I always feel better after talking to you!

I laughed.

Me, too, I replied.

That was the highlight of my second-to-last conversation with one of Pierce County’s finest residents, Donna Dixon.

We sat in her office at The Sycamore Tree reminiscing on the benevolence ministry’s 10 years of providing support, prayer and comfort for families in need. The ministry was Donna’s heartbeat, one she wanted to share with the whole community.

She learned over the years how to be firm when the situation called for it, but not in a harsh way. Donna was the grandmother everyone wishes they could have. Her whole face smiled when she said hello, and I don’t think I ever saw Donna when her eyes weren’t twinkling, even when she was exhausted from a long day at the ministry.

I always thought Donna would make the perfect Mrs. Claus. But, perhaps a Mother Teresa comparison is more fitting.

Will we ever fully realize the impact of the work Donna spearheaded at The Sycamore Tree and elsewhere in the community? So many have their own story of being helped, loved and prayed over by Donna or her sister, Marian.

Bro. Bill Young, former pastor at First Baptist Church, said it best when I spoke to him a few weeks ago about the founding of The Sycamore Tree for an article celebrating the ministry’s 10th anniversary here.

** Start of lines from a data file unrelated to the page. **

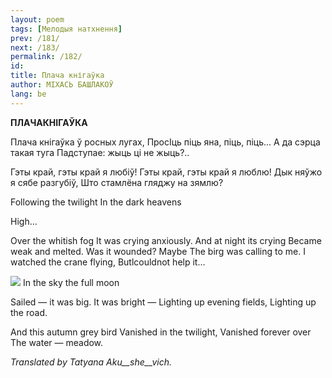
 ```yaml
---
layout: poem
tags: [Мелодыя натхнення]
prev: /181/
next: /183/
permalink: /182/
id: 
title: Плача кнігаўка
author: МІХАСЬ БАШЛАКОЎ
lang: be
---
```



 
**ПЛАЧАКНІГАЎКА**

Плача кнігаўка ў росных лугах, ПросІць піць яна, піць, піць... А да сэрца такая туга Падступае: жыць ці не жыць?..

Гэты край, гэты край я любіў! Гэты край, гэты край я люблю! Дык няўжо я сябе разгубіў, Што стамлёна гляджу на зямлю?

Following the twilight In the  dark heavens

High...

Over the whitish fog It  was crying anxiously. And  at night  its crying Became weak and melted. Was it wounded? Maybe The birg was calling to me. I watched the crane flying, Butlcouldnot  help  it...

![](2022-%D0%9C%D1%96%D0%BD%D1%81%D0%BA-%D0%BB%D1%83%D1%87%D0%BD%D0%B0%D1%81%D1%86%D1%8C-%D0%BC%D1%96%D0%BA%D0%BE%D0%BB%D0%B0-%D0%BC%D1%8F%D1%82%D0%BB%D1%96%D1%86%D0%BA%D1%96_html_c8f0723057f5b579.png) In the sky the full moon

Sailed —  it was big. It was bright — Lighting up evening fields, Lighting up the road.

And this autumn grey bird Vanished in the twilight, Vanished forever over The water — meadow.

_Translated by Tatyana Aku__she__vich._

Donna has the gift of ‘helps’, he told me.

Donna and I sat together that day chatting about the state of the nation and our world amidst this awful pandemic  — I hate it  — and bitter political divisions. If only folks could listen, try to understand someone else’s point of view and show a little love, much peace could be achieved, Donna commented. She lived by those principles every time she reached out to help someone in need at The Sycamore Tree.

I don’t know why Donna felt better after talking to me. I’m sure I was the most blessed by our conversation. It was my best interview of the day, perhaps the week. I was encouraged by the ‘good news’ I found at The Sycamore Tree.

My last conversation with Donna was one I’d rather forget.

Jack and I tested positive for COVID Saturday. We’re doing fine, but I wanted to let you know since we met last week.

I told her I appreciated the call and I’d be praying all was well for them.

Everything will be alright, I said.

But, it wasn’t  — at least that’s how I felt about the matter Sunday when I heard the news of Donna’s passing.

I pulled weeds while trying to process the news, burned a pot of beans in my distraction, and shed tears for my friend.

Come Monday, I was still shedding a few tears, and I suspect I will for a while yet.

But, it really will be alright. Donna is resting now, and she deserves it.

She worked hard and inspired us all to give more, love more and help more.

Donna, I want to be like you when I grow up.